Section titled “Inspect classification predictions with time”

For classification tasks, each predicted entity exposes the per-class probability distribution and the argmax label:

Customer.predictions = gnn.predictions(domain=Test)
select(
Customer.customer_id,
Customer.predictions.predicted_labels,
Customer.predictions.probs,
Customer.predictions["date"],
).where(Customer.predictions).inspect()

.probs is the model’s confidence over each class (a single float for binary classification, an array for multiclass and multilabel). .predicted_labels is the discrete class label the model commits to. In case your task is time sensitive — e.g. predict if a customer is going to churn the next month — you also need to get the time of each prediction, accessed via Customer.predictions["date"] as shown in the query above.

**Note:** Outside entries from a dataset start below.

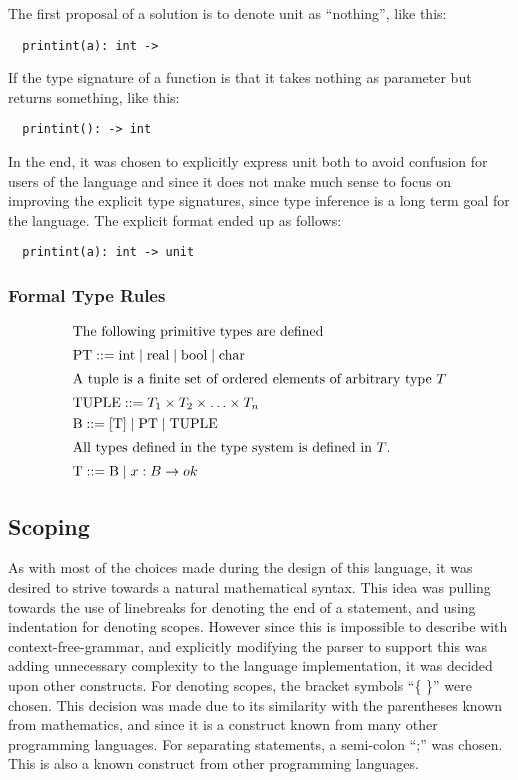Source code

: The first proposal of a solution is to denote unit as \enquote{nothing}, like this:
\begin{verbatim}
  printint(a): int ->
\end{verbatim}
If the type signature of a function is that it takes nothing as parameter but returns something, like this:
\begin{verbatim}
  printint(): -> int
\end{verbatim}

In the end, it was chosen to explicitly express unit both to avoid confusion for users of the language and since it does not make much sense to focus on improving the explicit type signatures, since type inference is a long term goal for the language. The explicit format ended up as follows:
\begin{verbatim}
  printint(a): int -> unit
\end{verbatim}

\subsubsection{Formal Type Rules}

\begin{align*}
\intertext{The following primitive types are defined}
&\text{PT} ::= \text{int} \mid \text{real} \mid \text{bool} \mid \text{char}
\\
\intertext{A tuple is a finite set of ordered elements of arbitrary type $T$}
&\text{TUPLE} ::= T_1 \times T_2 \times \ldots \times T_n
\\            
&\text{B} ::=  \left[ \text{T} \right] \mid \text{PT} \mid \text{TUPLE}
\\            
\intertext{All types defined in the type system is defined in $T$.}
&\text{T} ::= \text{B} \mid x : B \rightarrow ok
\end{align*}

\subsection{Scoping}

As with most of the choices made during the design of this language, it was desired to strive towards a natural mathematical syntax. This idea was pulling towards the use of linebreaks for denoting the end of a statement, and using indentation for denoting scopes. However since this is impossible to describe with context-free-grammar, and explicitly modifying the parser to support this was adding unnecessary complexity to the language implementation, it was decided upon other constructs.
For denoting scopes, the bracket symbols \enquote{\{ \}} were chosen. This decision was made due to its similarity with the parentheses known from mathematics, and since it is a construct known from many other programming languages. For separating statements, a semi-colon \enquote{;} was chosen. This is also a known construct from other programming languages.


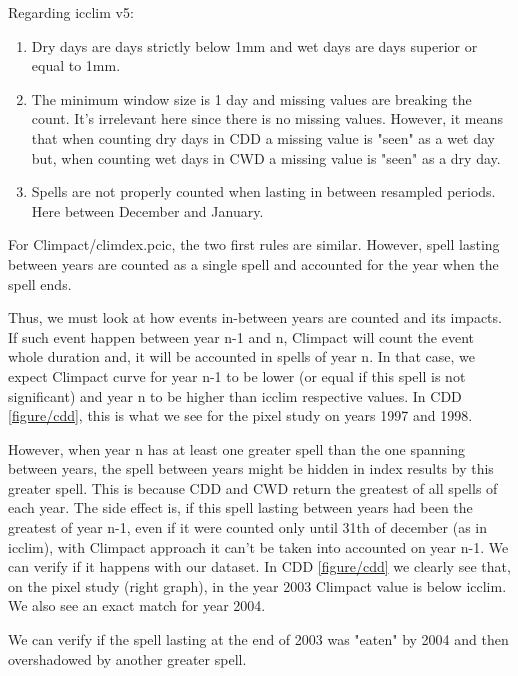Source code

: \documentclass[a4paper,11pt]{article}
\begin{document}
            Regarding icclim v5:
            \begin{enumerate}
                \item Dry days are days strictly below 1mm and wet days are days superior or equal to 1mm.
                \item The minimum window size is 1 day and missing values are breaking the count. 
                    It's irrelevant here since there is no missing values. However, it means that when counting dry days in CDD a missing value is "seen" as a wet day but, when counting wet days in CWD a missing value is "seen" as a dry day.
                \item Spells are not properly counted when lasting in between resampled periods. Here between December and January.
            \end{enumerate}
            For Climpact/climdex.pcic, the two first rules are similar. 
            However, spell lasting between years are counted as a single spell and accounted for the year when the spell ends.
            
            Thus, we must look at how events in-between years are counted and its impacts.
            If such event happen between year n-1 and n, Climpact will count the event whole duration and, it will be accounted in spells of year n.
            In that case, we expect Climpact curve for year n-1 to be lower (or equal if this spell is not significant) and year n to be higher than icclim respective values.
            In CDD \ref{figure/cdd}, this is what we see for the pixel study on years 1997 and 1998.

            However, when year n has at least one greater spell than the one spanning between years, the spell between years might be hidden in index results by this greater spell.
            This is because CDD and CWD return the greatest of all spells of each year.
            The side effect is, if this spell lasting between years had been the greatest of year n-1, even if it were counted only until 31th of december (as in icclim), with Climpact approach it can't be taken into accounted on year n-1.
            We can verify if it happens with our dataset. In CDD \ref{figure/cdd} we clearly see that, on the pixel study (right graph), in the year 2003 Climpact value is below icclim.
            We also see an exact match for year 2004.
            
            We can verify if the spell lasting at the end of 2003 was "eaten" by 2004 and then overshadowed by another greater spell. 
            
\end{document}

Regression tasks expose a single continuous value per entity:

Customer.predictions = gnn.predictions(domain=Test)
select(
Customer.customer_id,
Customer.predictions.predicted_value,
).where(Customer.predictions).inspect()

For link prediction and repeated link prediction, each source entity is paired with its top-k candidate destinations. The prediction relationship exposes:

  • .rank — the position of the candidate in the ranked list (1, 2, 3, …).
  • .scores — the relevance score the model assigned.
  • .predicted_<target> — a reference to the predicted target concept instance. The attribute name is derived from the target concept; for example, if the target is Product, the attribute is predicted_product.

To retrieve attributes of the predicted target, join the predicted_<target> reference to the target concept in .where():

Customer.predictions = gnn.predictions(domain=Test)
select(
Customer.customer_id,
Product.product_id,
Customer.predictions.rank,
Customer.predictions.scores,
).where(
Customer.predictions.predicted_product == Product,
).inspect()

The .where(Customer.predictions.predicted_product == Product) clause both filters to entities with predictions and binds each predicted reference to a concrete Product instance, so its columns are available in the select.

Replace .inspect() with .to_df() to materialize the query result as a pandas DataFrame.

df = (
select(
Customer.customer_id,
Customer.predictions.probs,
Customer.predictions.predicted_labels,
)
.where(Customer.predictions)
.to_df()
)

The same swap works for any of the queries above.